WORK INSTRUCTIONS: For this exercise, print all of the data exactly as given.

EXTRACTED INFORMATION:
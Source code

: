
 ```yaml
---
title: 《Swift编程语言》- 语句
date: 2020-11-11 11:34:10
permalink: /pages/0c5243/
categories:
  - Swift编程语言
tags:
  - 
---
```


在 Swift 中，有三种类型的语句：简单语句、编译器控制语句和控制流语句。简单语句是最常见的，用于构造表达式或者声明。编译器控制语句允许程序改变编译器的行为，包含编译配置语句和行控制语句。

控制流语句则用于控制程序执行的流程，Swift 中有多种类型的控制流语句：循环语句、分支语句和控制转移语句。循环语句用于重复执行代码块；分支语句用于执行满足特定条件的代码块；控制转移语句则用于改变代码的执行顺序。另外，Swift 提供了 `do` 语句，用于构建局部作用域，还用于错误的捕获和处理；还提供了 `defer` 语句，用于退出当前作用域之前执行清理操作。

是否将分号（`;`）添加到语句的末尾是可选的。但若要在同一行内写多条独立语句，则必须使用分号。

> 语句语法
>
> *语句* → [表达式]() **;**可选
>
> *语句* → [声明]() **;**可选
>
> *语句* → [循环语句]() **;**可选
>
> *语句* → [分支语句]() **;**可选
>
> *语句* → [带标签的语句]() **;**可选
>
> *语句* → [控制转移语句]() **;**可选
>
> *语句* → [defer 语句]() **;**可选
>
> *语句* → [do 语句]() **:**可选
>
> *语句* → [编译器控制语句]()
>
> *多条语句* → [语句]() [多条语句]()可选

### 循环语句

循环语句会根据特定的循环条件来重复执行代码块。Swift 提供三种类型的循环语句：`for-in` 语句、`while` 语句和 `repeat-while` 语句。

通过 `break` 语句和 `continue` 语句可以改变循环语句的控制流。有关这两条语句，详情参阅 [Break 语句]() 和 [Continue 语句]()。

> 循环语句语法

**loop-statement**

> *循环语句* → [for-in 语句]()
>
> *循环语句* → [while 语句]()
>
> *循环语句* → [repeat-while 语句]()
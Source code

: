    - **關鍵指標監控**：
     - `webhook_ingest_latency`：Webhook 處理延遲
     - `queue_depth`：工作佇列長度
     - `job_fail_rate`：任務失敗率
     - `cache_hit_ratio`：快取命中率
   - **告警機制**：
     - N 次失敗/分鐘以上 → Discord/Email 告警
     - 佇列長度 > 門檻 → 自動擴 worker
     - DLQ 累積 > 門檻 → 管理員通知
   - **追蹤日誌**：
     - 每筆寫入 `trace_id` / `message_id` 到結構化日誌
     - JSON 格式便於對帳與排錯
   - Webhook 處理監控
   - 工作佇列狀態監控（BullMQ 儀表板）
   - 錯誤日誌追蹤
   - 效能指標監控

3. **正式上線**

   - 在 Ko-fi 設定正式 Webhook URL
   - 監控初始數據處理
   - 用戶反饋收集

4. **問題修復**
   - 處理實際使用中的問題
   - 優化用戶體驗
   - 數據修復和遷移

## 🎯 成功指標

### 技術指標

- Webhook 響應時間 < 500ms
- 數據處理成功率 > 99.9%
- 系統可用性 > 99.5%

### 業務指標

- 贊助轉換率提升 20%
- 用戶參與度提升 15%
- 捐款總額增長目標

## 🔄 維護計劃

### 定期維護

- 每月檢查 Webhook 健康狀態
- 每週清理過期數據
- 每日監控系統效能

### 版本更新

ANSWER BOX:
Source code

:
 ```yaml
---
title: 《Swift编程语言》- 语句
date: 2020-11-11 11:34:10
permalink: /pages/0c5243/
categories:
  - Swift编程语言
tags:
  - 
---
```


在 Swift 中，有三种类型的语句：简单语句、编译器控制语句和控制流语句。简单语句是最常见的，用于构造表达式或者声明。编译器控制语句允许程序改变编译器的行为，包含编译配置语句和行控制语句。

控制流语句则用于控制程序执行的流程，Swift 中有多种类型的控制流语句：循环语句、分支语句和控制转移语句。循环语句用于重复执行代码块；分支语句用于执行满足特定条件的代码块；控制转移语句则用于改变代码的执行顺序。另外，Swift 提供了 `do` 语句，用于构建局部作用域，还用于错误的捕获和处理；还提供了 `defer` 语句，用于退出当前作用域之前执行清理操作。

是否将分号（`;`）添加到语句的末尾是可选的。但若要在同一行内写多条独立语句，则必须使用分号。

> 语句语法
>
> *语句* → [表达式]() **;**可选
>
> *语句* → [声明]() **;**可选
>
> *语句* → [循环语句]() **;**可选
>
> *语句* → [分支语句]() **;**可选
>
> *语句* → [带标签的语句]() **;**可选
>
> *语句* → [控制转移语句]() **;**可选
>
> *语句* → [defer 语句]() **;**可选
>
> *语句* → [do 语句]() **:**可选
>
> *语句* → [编译器控制语句]()
>
> *多条语句* → [语句]() [多条语句]()可选

### 循环语句

循环语句会根据特定的循环条件来重复执行代码块。Swift 提供三种类型的循环语句：`for-in` 语句、`while` 语句和 `repeat-while` 语句。

通过 `break` 语句和 `continue` 语句可以改变循环语句的控制流。有关这两条语句，详情参阅 [Break 语句]() 和 [Continue 语句]()。

> 循环语句语法

**loop-statement**

> *循环语句* → [for-in 语句]()
>
> *循环语句* → [while 语句]()
>
> *循环语句* → [repeat-while 语句]()
Source code

:    - **關鍵指標監控**：
     - `webhook_ingest_latency`：Webhook 處理延遲
     - `queue_depth`：工作佇列長度
     - `job_fail_rate`：任務失敗率
     - `cache_hit_ratio`：快取命中率
   - **告警機制**：
     - N 次失敗/分鐘以上 → Discord/Email 告警
     - 佇列長度 > 門檻 → 自動擴 worker
     - DLQ 累積 > 門檻 → 管理員通知
   - **追蹤日誌**：
     - 每筆寫入 `trace_id` / `message_id` 到結構化日誌
     - JSON 格式便於對帳與排錯
   - Webhook 處理監控
   - 工作佇列狀態監控（BullMQ 儀表板）
   - 錯誤日誌追蹤
   - 效能指標監控

3. **正式上線**

   - 在 Ko-fi 設定正式 Webhook URL
   - 監控初始數據處理
   - 用戶反饋收集

4. **問題修復**
   - 處理實際使用中的問題
   - 優化用戶體驗
   - 數據修復和遷移

## 🎯 成功指標

### 技術指標

- Webhook 響應時間 < 500ms
- 數據處理成功率 > 99.9%
- 系統可用性 > 99.5%

### 業務指標

- 贊助轉換率提升 20%
- 用戶參與度提升 15%
- 捐款總額增長目標

## 🔄 維護計劃

### 定期維護

- 每月檢查 Webhook 健康狀態
- 每週清理過期數據
- 每日監控系統效能

### 版本更新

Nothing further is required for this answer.